The continuing diaries of an Englishman abroad visiting such exotic places as Spain, USA, Malta and heaven knows where. Tagging along are his wife Pauline and daughter Emma.

Everything you are about to read is based on true events and real people. It may have been embellished beyond recognition for a cheap laugh but everything happened to a greater or lesser degree. Apart from the bits I made up. OK, and apart from the jokes. And apart from the fantasy sequences. But all the characters are real, believe me.


Exciting isn't it?


Thursday, 5 April 2012

Portugal 2009 - Day 3



As it’s our last day in Lisbon we’ve decided to explore the country outside of the main city areas. We’ve bought our one-day-go-everywhere tickets and armed with a bus/train map we’re off. Thinking about it now, we should have gone home the minute we found our bus tickets weren’t working.
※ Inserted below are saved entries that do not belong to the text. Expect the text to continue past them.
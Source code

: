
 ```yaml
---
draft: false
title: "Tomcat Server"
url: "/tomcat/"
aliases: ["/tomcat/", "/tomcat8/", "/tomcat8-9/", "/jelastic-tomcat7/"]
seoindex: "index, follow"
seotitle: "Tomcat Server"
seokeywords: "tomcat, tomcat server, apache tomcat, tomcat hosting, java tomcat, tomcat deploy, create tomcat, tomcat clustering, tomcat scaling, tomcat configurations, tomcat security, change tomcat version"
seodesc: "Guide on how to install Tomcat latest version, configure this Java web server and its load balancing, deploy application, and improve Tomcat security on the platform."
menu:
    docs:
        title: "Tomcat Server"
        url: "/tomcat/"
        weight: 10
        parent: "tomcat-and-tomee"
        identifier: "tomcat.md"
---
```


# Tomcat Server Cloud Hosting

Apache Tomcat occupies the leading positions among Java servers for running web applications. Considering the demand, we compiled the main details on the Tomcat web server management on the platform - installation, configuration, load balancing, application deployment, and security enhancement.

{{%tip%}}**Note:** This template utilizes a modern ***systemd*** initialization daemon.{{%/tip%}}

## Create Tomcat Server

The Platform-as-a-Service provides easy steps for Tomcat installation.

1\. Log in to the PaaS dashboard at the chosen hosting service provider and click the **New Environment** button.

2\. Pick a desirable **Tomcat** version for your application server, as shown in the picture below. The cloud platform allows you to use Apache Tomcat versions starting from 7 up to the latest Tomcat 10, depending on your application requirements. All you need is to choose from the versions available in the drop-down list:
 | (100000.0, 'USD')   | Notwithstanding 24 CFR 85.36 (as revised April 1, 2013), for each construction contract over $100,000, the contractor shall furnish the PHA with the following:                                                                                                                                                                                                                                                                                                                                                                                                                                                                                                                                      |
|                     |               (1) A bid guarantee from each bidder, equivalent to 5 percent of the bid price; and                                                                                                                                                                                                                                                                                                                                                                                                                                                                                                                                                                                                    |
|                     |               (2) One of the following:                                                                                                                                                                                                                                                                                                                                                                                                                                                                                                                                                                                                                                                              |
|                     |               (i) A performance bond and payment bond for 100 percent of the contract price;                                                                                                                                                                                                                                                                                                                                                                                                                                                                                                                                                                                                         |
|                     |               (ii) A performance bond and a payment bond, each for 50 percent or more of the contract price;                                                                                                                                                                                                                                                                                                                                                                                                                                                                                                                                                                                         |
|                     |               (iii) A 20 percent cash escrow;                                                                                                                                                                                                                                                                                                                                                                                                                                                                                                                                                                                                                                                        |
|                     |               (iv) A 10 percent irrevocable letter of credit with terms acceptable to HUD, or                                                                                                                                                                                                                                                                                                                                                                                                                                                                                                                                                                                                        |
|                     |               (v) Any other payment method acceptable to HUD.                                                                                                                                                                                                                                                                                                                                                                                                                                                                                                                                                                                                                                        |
What should happen is this: Get on bus. Swipe ticket in machine. Machine goes beep and displays green light. Go and sit down.

What actually happened is this: Got on bus. Swiped ticket in machine. Machine went beep and displayed red light. Swiped ticket again. Machine went beep and still displayed red light. Swiped ticket again, more forcibly this time. Machine went beep and displayed red light. Swiped ticket again. Wobbled it about a bit. Machine went beep and displayed red light. Rubbed ticket on T shirt (no, I don’t know why I did it either). Examined ticket carefully. Why? I don’t know, I don’t know. Looking at it serves no more useful purpose than opening the bonnet and staring at the engine when the car’s broken down. Somehow you’re trying to give the impression you know what you’re doing when in fact you haven’t a bloody clue. Swiped ticket again. Machine went beep and displayed red light. Looked at the bus driver. Looked at the queue of people behind me stretching down the road. Looked at the red light. Went and sat down anyway.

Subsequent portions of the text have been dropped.